6. Geometry-Task-Driven and Theoretically Motivated Metrics

For downstream tasks such as two-view geometry estimation, keypoint utility depends both on repeatability and on expected measurement error under transformations:

Expected Measurement Error (EME, $\overline\eta_i(\beta)$ ): The expected $L_2$ deviation between a keypoint and its detected locations under random homographies of difficulty $\beta$ (Pakulev et al., 24 Mar 2025).
Bounded Neural Stability Score (BoNeSS-ST, $s_i$ ):

$\epsilon_i^{\rm bound} = \sqrt{\mathrm{tr}(\Sigma) + \|\mathbb{E}[\tilde k] - k_i\|^2 }$

$s_i = \exp(-\epsilon_i^{\rm bound})$

This score quantifies both spatial uncertainty and repeatability. BoNeSS-ST is used for selecting or learning keypoints with optimal expected downstream performance. Empirically, such metrics guide detectors to outperform classical approaches, even when traditional repeatability or inlier count metrics fail to discriminate (Pakulev et al., 24 Mar 2025).
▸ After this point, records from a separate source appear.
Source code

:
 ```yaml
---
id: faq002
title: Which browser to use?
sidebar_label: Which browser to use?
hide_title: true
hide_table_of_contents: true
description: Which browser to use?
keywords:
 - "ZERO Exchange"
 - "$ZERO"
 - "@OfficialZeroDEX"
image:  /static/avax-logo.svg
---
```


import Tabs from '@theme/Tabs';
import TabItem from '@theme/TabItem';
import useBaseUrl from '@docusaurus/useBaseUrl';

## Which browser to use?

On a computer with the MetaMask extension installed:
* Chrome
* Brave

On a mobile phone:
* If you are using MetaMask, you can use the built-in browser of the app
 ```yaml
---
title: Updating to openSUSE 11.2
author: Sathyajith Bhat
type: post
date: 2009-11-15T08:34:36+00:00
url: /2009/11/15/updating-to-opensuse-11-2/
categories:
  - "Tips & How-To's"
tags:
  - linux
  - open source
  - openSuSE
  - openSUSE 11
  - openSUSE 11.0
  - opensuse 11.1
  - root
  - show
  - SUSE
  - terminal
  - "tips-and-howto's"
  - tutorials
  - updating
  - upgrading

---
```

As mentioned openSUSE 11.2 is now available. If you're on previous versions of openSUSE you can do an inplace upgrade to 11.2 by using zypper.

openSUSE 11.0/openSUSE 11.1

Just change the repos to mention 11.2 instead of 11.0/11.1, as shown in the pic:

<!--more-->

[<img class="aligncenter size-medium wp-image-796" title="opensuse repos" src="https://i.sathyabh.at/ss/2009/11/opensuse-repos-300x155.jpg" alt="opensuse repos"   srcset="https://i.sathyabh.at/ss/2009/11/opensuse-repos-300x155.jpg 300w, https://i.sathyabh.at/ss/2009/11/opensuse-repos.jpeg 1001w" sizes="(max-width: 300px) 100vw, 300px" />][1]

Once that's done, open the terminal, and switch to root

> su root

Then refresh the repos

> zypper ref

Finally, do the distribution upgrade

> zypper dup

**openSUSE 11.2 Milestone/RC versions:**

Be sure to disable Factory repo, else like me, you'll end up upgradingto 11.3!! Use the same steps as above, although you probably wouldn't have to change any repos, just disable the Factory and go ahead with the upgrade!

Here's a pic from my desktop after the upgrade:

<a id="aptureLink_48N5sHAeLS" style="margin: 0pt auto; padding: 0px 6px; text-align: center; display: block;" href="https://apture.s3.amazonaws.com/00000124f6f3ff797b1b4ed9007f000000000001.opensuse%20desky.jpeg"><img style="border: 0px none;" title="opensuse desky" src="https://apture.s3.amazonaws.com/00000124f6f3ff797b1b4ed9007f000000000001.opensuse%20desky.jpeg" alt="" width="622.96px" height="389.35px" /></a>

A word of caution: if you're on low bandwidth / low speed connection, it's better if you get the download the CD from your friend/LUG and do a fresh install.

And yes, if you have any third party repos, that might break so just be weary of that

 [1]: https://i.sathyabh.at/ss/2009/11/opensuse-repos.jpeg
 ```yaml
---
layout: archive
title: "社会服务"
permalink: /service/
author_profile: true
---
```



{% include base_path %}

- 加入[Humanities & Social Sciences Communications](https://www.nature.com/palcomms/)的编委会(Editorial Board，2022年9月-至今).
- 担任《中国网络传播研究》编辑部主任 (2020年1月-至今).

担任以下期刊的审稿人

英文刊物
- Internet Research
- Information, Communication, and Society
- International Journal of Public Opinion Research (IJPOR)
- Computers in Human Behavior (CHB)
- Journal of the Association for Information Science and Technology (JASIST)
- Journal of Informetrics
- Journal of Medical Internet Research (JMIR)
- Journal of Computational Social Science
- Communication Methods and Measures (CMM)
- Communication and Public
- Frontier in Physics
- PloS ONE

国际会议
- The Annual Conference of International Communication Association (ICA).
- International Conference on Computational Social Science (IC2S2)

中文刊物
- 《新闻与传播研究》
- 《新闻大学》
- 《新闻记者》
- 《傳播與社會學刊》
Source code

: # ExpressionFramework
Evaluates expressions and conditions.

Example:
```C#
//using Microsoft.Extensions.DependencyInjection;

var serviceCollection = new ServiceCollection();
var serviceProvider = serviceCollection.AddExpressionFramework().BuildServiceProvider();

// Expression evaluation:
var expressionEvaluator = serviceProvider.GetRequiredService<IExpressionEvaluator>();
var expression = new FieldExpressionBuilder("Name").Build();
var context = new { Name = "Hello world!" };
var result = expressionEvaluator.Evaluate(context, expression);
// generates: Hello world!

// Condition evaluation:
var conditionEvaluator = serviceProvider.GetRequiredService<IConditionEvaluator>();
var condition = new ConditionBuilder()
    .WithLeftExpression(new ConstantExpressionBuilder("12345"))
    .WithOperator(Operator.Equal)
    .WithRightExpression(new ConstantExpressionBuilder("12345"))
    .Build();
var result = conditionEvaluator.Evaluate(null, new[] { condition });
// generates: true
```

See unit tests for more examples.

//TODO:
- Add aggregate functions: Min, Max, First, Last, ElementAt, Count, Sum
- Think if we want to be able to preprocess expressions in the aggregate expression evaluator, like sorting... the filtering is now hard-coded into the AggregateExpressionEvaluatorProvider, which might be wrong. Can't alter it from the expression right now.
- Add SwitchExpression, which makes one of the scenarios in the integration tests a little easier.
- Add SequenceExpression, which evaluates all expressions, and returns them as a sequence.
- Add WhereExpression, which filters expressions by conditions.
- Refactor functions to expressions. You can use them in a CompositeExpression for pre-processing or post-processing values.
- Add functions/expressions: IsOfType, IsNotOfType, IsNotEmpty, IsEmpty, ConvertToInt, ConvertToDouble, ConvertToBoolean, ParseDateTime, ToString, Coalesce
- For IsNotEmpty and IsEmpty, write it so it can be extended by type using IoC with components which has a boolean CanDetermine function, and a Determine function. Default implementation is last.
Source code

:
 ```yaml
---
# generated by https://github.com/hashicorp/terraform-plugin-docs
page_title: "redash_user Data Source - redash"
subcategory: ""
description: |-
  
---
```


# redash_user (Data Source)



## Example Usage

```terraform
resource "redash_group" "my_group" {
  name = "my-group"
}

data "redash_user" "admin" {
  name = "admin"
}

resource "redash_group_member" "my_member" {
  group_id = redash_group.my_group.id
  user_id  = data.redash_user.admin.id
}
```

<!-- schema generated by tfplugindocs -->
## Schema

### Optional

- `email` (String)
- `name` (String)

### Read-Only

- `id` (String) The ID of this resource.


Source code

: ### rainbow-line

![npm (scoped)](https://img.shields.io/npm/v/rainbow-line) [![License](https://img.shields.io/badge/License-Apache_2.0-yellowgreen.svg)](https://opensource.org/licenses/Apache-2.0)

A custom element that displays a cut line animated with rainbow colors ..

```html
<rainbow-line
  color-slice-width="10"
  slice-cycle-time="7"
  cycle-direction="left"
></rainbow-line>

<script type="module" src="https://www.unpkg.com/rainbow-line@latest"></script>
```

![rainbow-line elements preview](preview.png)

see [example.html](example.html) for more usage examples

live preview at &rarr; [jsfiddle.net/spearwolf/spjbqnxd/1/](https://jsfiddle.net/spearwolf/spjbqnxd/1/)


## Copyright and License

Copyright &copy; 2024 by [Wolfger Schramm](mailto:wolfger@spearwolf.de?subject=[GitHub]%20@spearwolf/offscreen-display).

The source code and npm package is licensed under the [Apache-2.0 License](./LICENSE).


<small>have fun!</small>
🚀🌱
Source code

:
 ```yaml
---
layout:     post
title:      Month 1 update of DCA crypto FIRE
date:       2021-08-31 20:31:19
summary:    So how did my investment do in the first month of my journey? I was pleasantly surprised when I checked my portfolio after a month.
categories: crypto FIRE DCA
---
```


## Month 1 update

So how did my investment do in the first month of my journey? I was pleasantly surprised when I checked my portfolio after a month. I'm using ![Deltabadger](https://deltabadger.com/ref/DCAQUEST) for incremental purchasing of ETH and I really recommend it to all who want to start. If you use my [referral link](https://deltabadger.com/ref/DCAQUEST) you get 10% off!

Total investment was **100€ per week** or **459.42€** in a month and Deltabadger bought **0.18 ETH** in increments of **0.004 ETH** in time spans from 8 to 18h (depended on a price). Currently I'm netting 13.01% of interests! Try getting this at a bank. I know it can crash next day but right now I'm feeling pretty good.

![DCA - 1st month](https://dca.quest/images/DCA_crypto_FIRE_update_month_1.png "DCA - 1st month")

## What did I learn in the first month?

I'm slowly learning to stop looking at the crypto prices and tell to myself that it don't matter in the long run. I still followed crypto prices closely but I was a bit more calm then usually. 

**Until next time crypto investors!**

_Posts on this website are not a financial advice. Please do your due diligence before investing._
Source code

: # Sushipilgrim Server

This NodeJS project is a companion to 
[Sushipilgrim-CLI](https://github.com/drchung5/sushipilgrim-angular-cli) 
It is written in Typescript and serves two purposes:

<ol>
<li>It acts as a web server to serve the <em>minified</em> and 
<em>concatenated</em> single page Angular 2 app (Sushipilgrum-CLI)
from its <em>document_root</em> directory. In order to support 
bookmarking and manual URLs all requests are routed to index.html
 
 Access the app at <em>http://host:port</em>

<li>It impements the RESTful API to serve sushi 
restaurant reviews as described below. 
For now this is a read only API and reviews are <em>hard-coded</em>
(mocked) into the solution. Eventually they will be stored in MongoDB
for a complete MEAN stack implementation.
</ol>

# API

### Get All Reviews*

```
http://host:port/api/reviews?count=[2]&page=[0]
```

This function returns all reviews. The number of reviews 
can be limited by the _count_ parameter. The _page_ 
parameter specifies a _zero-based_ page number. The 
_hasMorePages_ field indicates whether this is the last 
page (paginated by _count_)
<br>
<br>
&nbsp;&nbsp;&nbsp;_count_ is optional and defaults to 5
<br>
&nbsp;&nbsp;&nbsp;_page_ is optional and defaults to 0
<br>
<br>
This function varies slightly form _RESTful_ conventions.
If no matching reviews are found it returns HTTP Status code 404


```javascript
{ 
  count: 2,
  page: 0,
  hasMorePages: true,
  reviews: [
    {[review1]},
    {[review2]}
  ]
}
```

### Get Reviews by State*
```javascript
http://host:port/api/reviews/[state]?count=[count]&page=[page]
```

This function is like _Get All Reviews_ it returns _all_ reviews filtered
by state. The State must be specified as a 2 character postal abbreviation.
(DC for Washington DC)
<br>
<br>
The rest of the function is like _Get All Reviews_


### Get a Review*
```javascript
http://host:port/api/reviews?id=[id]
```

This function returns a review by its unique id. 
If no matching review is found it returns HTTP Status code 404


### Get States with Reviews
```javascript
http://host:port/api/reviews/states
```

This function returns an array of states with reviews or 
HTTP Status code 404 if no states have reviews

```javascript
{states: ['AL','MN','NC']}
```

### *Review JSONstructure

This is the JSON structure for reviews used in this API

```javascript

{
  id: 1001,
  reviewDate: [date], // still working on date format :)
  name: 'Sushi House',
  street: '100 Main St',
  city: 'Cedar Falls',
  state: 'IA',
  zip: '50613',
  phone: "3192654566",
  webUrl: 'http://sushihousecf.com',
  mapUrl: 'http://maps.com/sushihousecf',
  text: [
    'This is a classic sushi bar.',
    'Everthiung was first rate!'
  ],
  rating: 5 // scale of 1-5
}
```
7. Sequence- and Temporal-Distance-Based Metrics for Posed Data

In video and articulated pose tasks (e.g., sign language evaluation), framewise and sequence-aligned distance-based metrics are standard (Jiang et al., 8 Oct 2025):

Average Position Error (APE/MPJPE): Mean $L_2$ error per joint per frame.
Normalized APE (nAPE): Scale-invariant variant dividing by a reference skeleton measurement.
DTW-Aligned Mean Joint Error (DTW-MJE): Uses dynamic time warping for optimal alignment between predicted and reference pose sequences, robust to timing shifts.

Empirical studies recommend tuning keypoint selection, normalization, and fill strategies for maximal human-judgement correlation. DTW-MJE is robust for open-ended signing; segment-padded or hands-only variants (as in the pose-evaluation toolkit) further improve evaluation reliability (Jiang et al., 8 Oct 2025).

Metric Class	Normalization/Scale	Knowledge Source
Standard AP/mAP	None / per-image	Descriptor/label
LRP/oLRP	Geometric/user-tuned	Detector output
Semantic Accuracy	Human opinion	User raters
PMP	Phenotype length	Annotated anatomy
Robustness/Deviation	Warps, pixel spread	GMM fit
EME/BoNeSS-ST	Homography noise model	Theory + samples
DTW-MJE/nAPE	Skeleton/sequence scale	Pose sequence

These keypoint-based evaluation metrics address a broad range of criteria, from the geometric to the semantic, from global ranking to local error, and from human-aligned interpretability to task-specific utility. Selecting an appropriate metric requires alignment with the ultimate deployment context, sensitivity to both false positive/negative rates and localization precision, and, in emerging domains, human-driven or anatomy-motivated supervision.